A badly coordinated heavyset man appeared on the southerly platform across the tracks. He wore white coveralls and carried a blue plastic pail. He turned his back and stared at the tile wall. He put the pail down. He put his hands on his hips. On the wall in red spray paint were irregular letters eighteen inches tall. They read: SOUTHIE EATS IT. He stooped and removed a steel brush and a can of solvent from the pail.

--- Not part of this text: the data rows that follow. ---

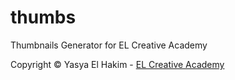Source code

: # thumbs
Thumbnails Generator for EL Creative Academy

Copyright © Yasya El Hakim - <a href="https://www.elcreativeacademy.com/" target="_blank" alt="EL Creative Academy">EL Creative Academy</a>   
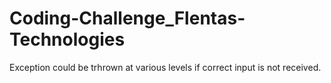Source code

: # Coding-Challenge_Flentas-Technologies
Exception could be trhrown at various levels if correct input is not received. 
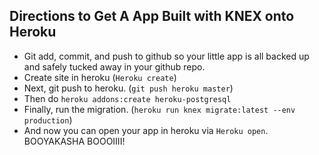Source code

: ## Directions to Get A App Built with KNEX onto Heroku

* Git add, commit, and push to github so your little app is all backed up and safely tucked away in your github repo.
* Create site in heroku (`Heroku create`)
* Next, git push to heroku. (`git push heroku master`)
* Then do `heroku addons:create heroku-postgresql`
* Finally, run the migration. (`heroku run knex migrate:latest --env production`)
* And now you can open your app in heroku via `Heroku open`. BOOYAKASHA BOOOIIII!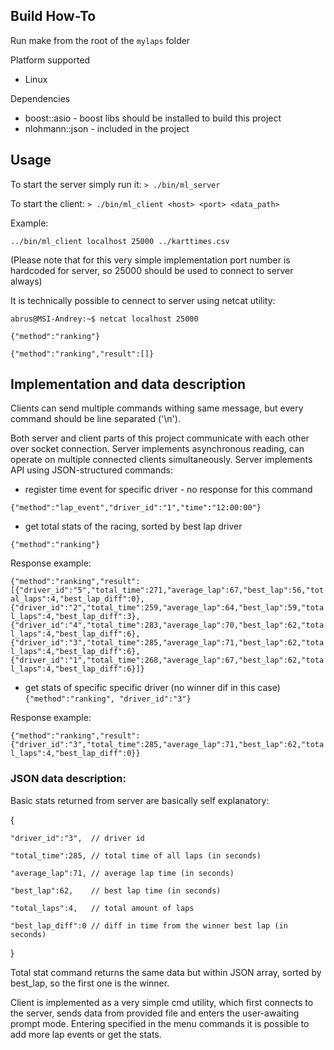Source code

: ## Build How-To
Run make from the root of the `mylaps` folder

Platform supported
 - Linux

Dependencies
 - boost::asio - boost libs should be installed to build this project
 - nlohmann::json - included in the project

## Usage

To start the server simply run it:
`> ./bin/ml_server`

To start the client:
`> ./bin/ml_client <host> <port> <data_path>`

Example:

`../bin/ml_client localhost 25000 ../karttimes.csv`

(Please note that for this very simple implementation port number is hardcoded for server, so 25000 should be used to connect to server always)

It is technically possible to cennect to server using netcat utility:

`abrus@MSI-Andrey:~$ netcat localhost 25000`

`{"method":"ranking"}`

`{"method":"ranking","result":[]}`

## Implementation and data description

Clients can send multiple commands withing same message, but every command should be line separated ('\n'). 

Both server and client parts of this project communicate with each other over socket connection. Server implements asynchronous reading, can operate on multiple connected clients simultaneously. Server implements API using JSON-structured commands:
 - register time event for specific driver - no response for this command

`{"method":"lap_event","driver_id":"1","time":"12:00:00"}`

 - get total stats of the racing, sorted by best lap driver

`{"method":"ranking"}`

Response example:

`{"method":"ranking","result":[{"driver_id":"5","total_time":271,"average_lap":67,"best_lap":56,"total_laps":4,"best_lap_diff":0},{"driver_id":"2","total_time":259,"average_lap":64,"best_lap":59,"total_laps":4,"best_lap_diff":3},{"driver_id":"4","total_time":283,"average_lap":70,"best_lap":62,"total_laps":4,"best_lap_diff":6},{"driver_id":"3","total_time":285,"average_lap":71,"best_lap":62,"total_laps":4,"best_lap_diff":6},{"driver_id":"1","total_time":268,"average_lap":67,"best_lap":62,"total_laps":4,"best_lap_diff":6}]}`

 - get stats of specific specific driver (no winner dif in this case)
`{"method":"ranking", "driver_id":"3"}`

Response example:

`{"method":"ranking","result":{"driver_id":"3","total_time":285,"average_lap":71,"best_lap":62,"total_laps":4,"best_lap_diff":0}}`

### JSON data description:
Basic stats returned from server are basically self explanatory:

{
	
    "driver_id":"3",  // driver id

	"total_time":285, // total time of all laps (in seconds)

	"average_lap":71, // average lap time (in seconds)

	"best_lap":62,    // best lap time (in seconds)

	"total_laps":4,   // total amount of laps

	"best_lap_diff":0 // diff in time from the winner best lap (in seconds)
    
}

Total stat command returns the same data but within JSON array, sorted by best_lap, so the first one is the winner.

Client is implemented as a very simple cmd utility, which first connects to the server, sends data from provided file and enters the user-awaiting prompt mode. Entering specified in the menu commands it is possible to add more lap events or get the stats.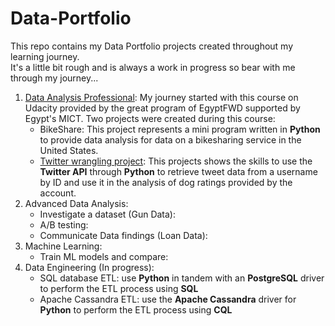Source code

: # Data-Portfolio
This repo contains my Data Portfolio projects created throughout my learning journey.  
It's a little bit rough and is always a work in progress so bear with me through my journey...  
  
1. [Data Analysis Professional](./01%20-%20Data%20Analysis%20Professional):
  My journey started with this course on Udacity provided by the great program of EgyptFWD supported by Egypt's MICT.
  Two projects were created during this course:
    * BikeShare: This project represents a mini program written in **Python** to provide data analysis for data on a bikesharing service in the United States.
    * [Twitter wrangling project](./01%20-%20Data%20Analysis%20Professional/2%20-%20Twitter%20Data%20Wrangling): This projects shows the skills to use the **Twitter API** through **Python** to retrieve tweet data from a username by ID and use it in the analysis of dog ratings provided by the account. 
2. Advanced Data Analysis:
    * Investigate a dataset (Gun Data):
    * A/B testing:
    * Communicate Data findings (Loan Data):
3. Machine Learning:
    * Train ML models and compare:
4. Data Engineering (In progress):
    * SQL database ETL: use **Python** in tandem with an **PostgreSQL** driver to perform the ETL process using **SQL** 
    * Apache Cassandra ETL: use the **Apache Cassandra** driver for **Python** to perform the ETL process using **CQL**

“I wished I could look at things like that,” Frankie said. “I can’t seem to get my mind on anything. I thought, I used to think, boy, if I ever get out of this fuckin’ place, they just better get all the women out of town that day, you know? But you know what I do? I sleep all the time. You were to just leave me alone, I think that’s really what I’d do, the way I feel right now at least. Just sleep and sleep and sleep. That’s why, this thing, I dunno how it is, what he’s got in mind. I admit, he’s kind of a crazy bastard. But he’s at least got something in mind, you know? I haven’t. He come out and the day he come out, he was looking around. And I keep thinking, it’s all I do, Jesus, if I could just get some money. I could go out and live like I was a regular human being. But I can’t, I haven’t come up with anything, no way to get no money. Dean, my brother-in-law, he’s not a bad guy, basically, he don’t say anything. You know what he does? He reads catalogues. All them catalogues, come inna mail? Son of a bitch, he works, he goes to work at noon, noon till eight-thirty, down the gas station. He comes out, he reads catalogues. Fuckin’ electronics catalogues. And she’s, he’s down there, busting his hump, up to his ass in oil and stuff, she’s out fuckin’ some guy. So I’m sleeping on his couch and I’m drinking his beer, he don’t know me. He’s from Maiden. Where’s he know me from? They got married, I was inna can. But he still, he tells me, ‘Look, don’t tell Sandy, all right? Because you tell her and she’s probably gonna start wondering, how I find this out. But you probably wanna get your ashes hauled, there’s this broad I know, she works, her husband thinks she gets off at midnight, I guess. She gets off about ten.’ So I say to him, well, I don’t tell him, I was inna big hurry for names, Sandy’d be the one I’d ask, he don’t need that kind of favor from me. So I just say, I appreciate it. But I haven’t got no place to go, where I can take a broad, you know? I haven’t got no car. I got less’n thirty bucks. I mean, what am I gonna do?